In the 1960s, Brazilian scientist Sergio Ferreira isolated bradykinin-potentiating peptides from Bothrops jararaca (pit viper) venom and brought them to John Vane's lab in London. These peptides inhibited angiotensin-converting enzyme (ACE), which raises blood pressure. At Squibb Pharmaceuticals, Miguel Ondetti and David Cushman used the venom peptide structure as a template to design captopril, which the FDA approved in 1981. The drug launched the entire ACE inhibitor class.

Can snake venom cure cancer?

No snake venom peptide is approved for cancer treatment. Researchers have identified more than 30 venom-derived peptides with anticancer activity in laboratory cell cultures, including three-finger toxins and crotamine from rattlesnake venom (Almeida et al., Biochimica et Biophysica Acta, 2025). The challenge is that almost none have progressed beyond cell dish experiments to animal models or human trials. Membrane disruption, DNA damage, and ion channel modulation are the primary anticancer mechanisms under investigation.
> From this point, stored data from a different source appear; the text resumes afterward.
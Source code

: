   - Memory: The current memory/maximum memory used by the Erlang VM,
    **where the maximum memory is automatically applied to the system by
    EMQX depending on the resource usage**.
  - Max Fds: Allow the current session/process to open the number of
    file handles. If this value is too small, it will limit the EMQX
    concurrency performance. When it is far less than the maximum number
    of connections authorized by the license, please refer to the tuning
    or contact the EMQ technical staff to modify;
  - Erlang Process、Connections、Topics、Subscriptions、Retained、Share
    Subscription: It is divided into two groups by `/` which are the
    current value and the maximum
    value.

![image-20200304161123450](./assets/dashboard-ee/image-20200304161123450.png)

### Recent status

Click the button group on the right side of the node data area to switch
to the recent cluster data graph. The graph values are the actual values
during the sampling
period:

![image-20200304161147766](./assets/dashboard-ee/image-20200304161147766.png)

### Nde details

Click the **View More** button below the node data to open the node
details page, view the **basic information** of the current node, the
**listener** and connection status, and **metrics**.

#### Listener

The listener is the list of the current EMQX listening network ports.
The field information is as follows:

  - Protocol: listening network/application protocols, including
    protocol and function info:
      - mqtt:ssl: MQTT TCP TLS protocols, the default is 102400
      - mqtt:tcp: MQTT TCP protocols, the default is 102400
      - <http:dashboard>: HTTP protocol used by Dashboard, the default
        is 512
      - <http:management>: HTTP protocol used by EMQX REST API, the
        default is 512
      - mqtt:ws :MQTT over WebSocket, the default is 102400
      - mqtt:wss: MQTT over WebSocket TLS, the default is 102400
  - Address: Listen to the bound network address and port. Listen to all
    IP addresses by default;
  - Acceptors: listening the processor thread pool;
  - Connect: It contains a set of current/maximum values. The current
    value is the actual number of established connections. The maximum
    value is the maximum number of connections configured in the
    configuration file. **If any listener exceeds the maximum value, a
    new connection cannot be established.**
How do snake venom peptides kill bacteria?

Snake venom antimicrobial peptides kill bacteria through membrane disruption, oxidative stress generation, and biofilm inhibition (Muttiah and Hanafiah, Toxins, 2025). Unlike conventional antibiotics that target a single enzyme, venom peptides physically destroy bacterial cell membranes, making it difficult for bacteria to develop resistance through single-gene mutations. Snake beta-defensins and cathelicidin derivatives have shown broad-spectrum activity against drug-resistant strains in laboratory testing.

Is snake venom used in heart medication?

Yes. Snake venom inspired some of the most widely used heart medications in the world. ACE inhibitors (captopril, enalapril) were developed from pit viper bradykinin-potentiating peptides and are standard treatment for hypertension and heart failure. Antiplatelet drugs eptifibatide and tirofiban were designed from viper disintegrins and are used during cardiac procedures. Researchers are also studying venom-derived natriuretic peptides for post-heart-attack cardioprotection (Tourki et al., Toxins, 2019).

What is the difference between snake venom and snake venom peptides?

Whole snake venom is a complex mixture of hundreds of proteins, peptides, enzymes, and small molecules that work together to immobilize and digest prey. Snake venom peptides are individual molecules isolated from that mixture. A single venom may contain bradykinin-potentiating peptides, disintegrins, three-finger toxins, natriuretic peptides, and phospholipases, each with distinct biological activity (Frangieh et al., Molecules, 2021). Drug development isolates one peptide, characterizes its specific activity, and engineers it for therapeutic use.